I started to look into the electronic chess games, but I rapidly realize that the best choice was to do it by myself. I took time to learn about AI, game engine, chess pieces detection to finally design my own chess game.
So, this Instructable describes an automated chessboard with two game modes. The first one, Human vs Human, with a control of the chess pieces displacements. The second one, Human vs Computer, with an automatic chess pieces movement for the computer player. The computer player chess pieces have a phantom displacement thanks to a hidden moving mechanism.
The automated chess board is composed of an XY table with an electromagnet on the moving trolley.

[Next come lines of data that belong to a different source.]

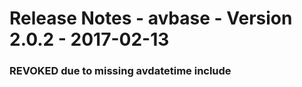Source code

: Release Notes - avbase - Version 2.0.2 - 2017-02-13
===================================================

### REVOKED due to missing avdatetime include
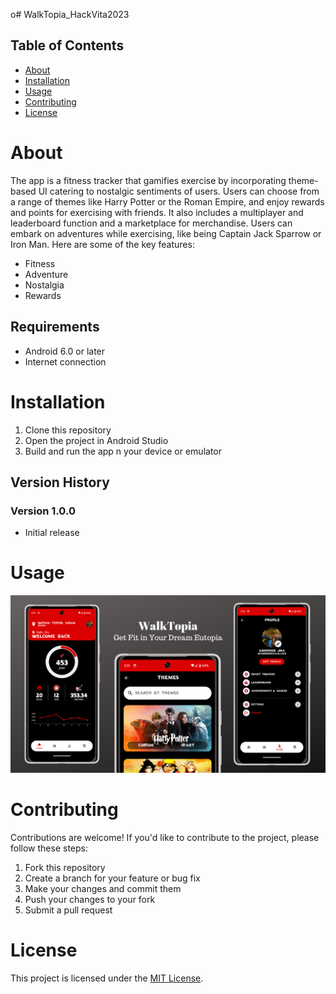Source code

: o# WalkTopia_HackVita2023

## Table of Contents

- [About](#about)
- [Installation](#installation)
- [Usage](#usage)
- [Contributing](#contributing)
- [License](#license)

# About

The app is a fitness tracker that gamifies exercise by incorporating theme-based UI catering to nostalgic sentiments of users. Users can choose from a range of themes like Harry Potter or the Roman Empire, and enjoy rewards and points for exercising with friends. It also includes a multiplayer and leaderboard function and a marketplace for merchandise. Users can embark on adventures while exercising, like being Captain Jack Sparrow or Iron Man. Here are some of the key features:

- Fitness
- Adventure
- Nostalgia
- Rewards

## Requirements

- Android 6.0 or later
- Internet connection

# Installation

1. Clone this repository
2. Open the project in Android Studio
3. Build and run the app n your device or emulator

## Version History

### Version 1.0.0

- Initial release

# Usage

<img src="Resources/application_preview/app_preview.png" alt="App Preview" >



# Contributing

Contributions are welcome! If you'd like to contribute to the project, please follow these steps:

1. Fork this repository
2. Create a branch for your feature or bug fix
3. Make your changes and commit them
4. Push your changes to your fork
5. Submit a pull request

# License

This project is licensed under the [MIT License](/LICENSE).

The chessboard is placed above the XY table and the chess pieces are equipped with magnets. When the electromagnet is below the chess piece a magnetic contact can be generated through the chessboard, so that the chess piece follows the trolley when it moves.
LCD screen and arcade buttons are added to interact with the players (select the game modes, timer control, inform about the events…)

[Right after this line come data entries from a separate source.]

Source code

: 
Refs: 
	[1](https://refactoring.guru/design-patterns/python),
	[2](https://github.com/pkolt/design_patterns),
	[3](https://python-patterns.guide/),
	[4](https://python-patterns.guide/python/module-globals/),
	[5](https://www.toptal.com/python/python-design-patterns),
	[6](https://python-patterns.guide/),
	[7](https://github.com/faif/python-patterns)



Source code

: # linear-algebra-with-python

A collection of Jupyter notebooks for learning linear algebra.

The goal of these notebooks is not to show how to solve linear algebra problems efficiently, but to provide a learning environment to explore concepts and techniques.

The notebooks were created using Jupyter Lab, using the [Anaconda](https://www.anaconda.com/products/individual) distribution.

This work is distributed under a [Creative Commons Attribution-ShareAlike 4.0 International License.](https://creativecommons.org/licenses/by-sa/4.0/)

- Overall dimensions : 460mm x 460mm x 100mm
- Chess pieces size : Staunton 3
- Programming Language : Arduino C/C++
- Powering : 12V / 2A
Step 1: Parts List
XY table :
- 2 x V slot 20x20 linear rail, Length = 345 mm
- 1 x V slot 20x20 linear rail, Length = 315 mm
- 1 x V slot 20x20 linear rail, Length = 350 mm
- 1 x V slot 20x20 linear rail, Length = 395 mm
- 10 x 90 degree Corner Bracket
- 2 x GT2 Pulley, 20 teeth, 5mm bore
- 8 x GT2 Toothless pulley
- 3.5m x GT2 Belt
- 1 x Arduino Nano
- 2 x Stepper Motor - Adafruit - Nema 17 size - 200 steps/rev, 12V 350mA
- 2 x Stepper Motor Driver Carrier - Pololu - A4988
- 1 x LCD Module - I2C Serial - 2.6“
- 2 x Arcade button - Bore hole 23.5 mm
- 1 x Electromagnet - 5Kg Holding Force
- 1 x Freewheeling diode - 1N4001
- 1 x Power Transistor - TIP 120
- 2 x Micro Limit switch roller
- 64 x Reed Switch - Dia 2 x 14.5 mm
- 1 x Resistor - 1K ohm
- 4 x MUX breakout - SparkFun - CD74HC4067
- 1 x Terminal Block - DC Jack
- Female Headers
- 10 x Screw Terminal
- 3 x Prototyping Board - 50 x 100 mm
- 4 x HE10 Connectors
- 8 x Ribbon Cable - 8
- 1 x Chess pieces set - Staunton 3
- 1 x Chessboard Sticker - Squares size : 37 x 37 mm
- 32 x Magnet, Dia 8 x 3 mm
- 1 x Foamboard - 462 x 462 x 5 mm
- 1 x Foamboard - 462 x 462 x 10 mm
- 2 x Foamboard - 462 x 80 x 10 mm
- 2 x Foamboard - 442 x 80 x 10 mm
- 8 x Mini V Wheel
- 4 x Aluminium Spacer - ID : 5mm - Height : 6mm
- 4 x Eccentric Spacer - M5
- 4 x Hex. Locking Nut - M5
- 4 x Thin Hex. Nut - M5
- 8 x Mini Precision Shim - OD : 8 mm - ID : 5 mm - Thickness : 1 mm
- 26 x T-Nuts - M5
- 14 x Hex. Socket Button Head Cap Screw - M5 x 8 mm
- 12 x Hex. Socket Button Head Cap Screw - M5 x 12 mm
- 2 x Hex. Socket Button Head Cap Screw - M5 x 35 mm
- 2 x Hex. Socket Button Head Cap Screw - M5 x 30 mm
- 2 x Hex. Socket Button Head Cap Screw - M5 x 25 mm
- 8 x Hex. Socket Button Head Cap Screw - M5 x 15 mm
- 4 x Slotted Head Screw - M2 x 15 mm
- 4 x Nut - M2
- 8 x Hex. Socket Head Cap Screw - M3 x 10 mm
- 1 x Hex. Socket Head Cap Screw - M4 x 15 mm
- 4 x Slotted Countersunk Head Screw - M5 x 20 mm
- 4 x Nut - M5
3D Model :
All the structural parts were designed for 3D printing.
Step 2: XY Table
The XY table performs the displacements of the electromagnetic trolley (described on the next step). The XY table is composed of two motorized linear slides, one for the X axis motion and one for the Y axis motion.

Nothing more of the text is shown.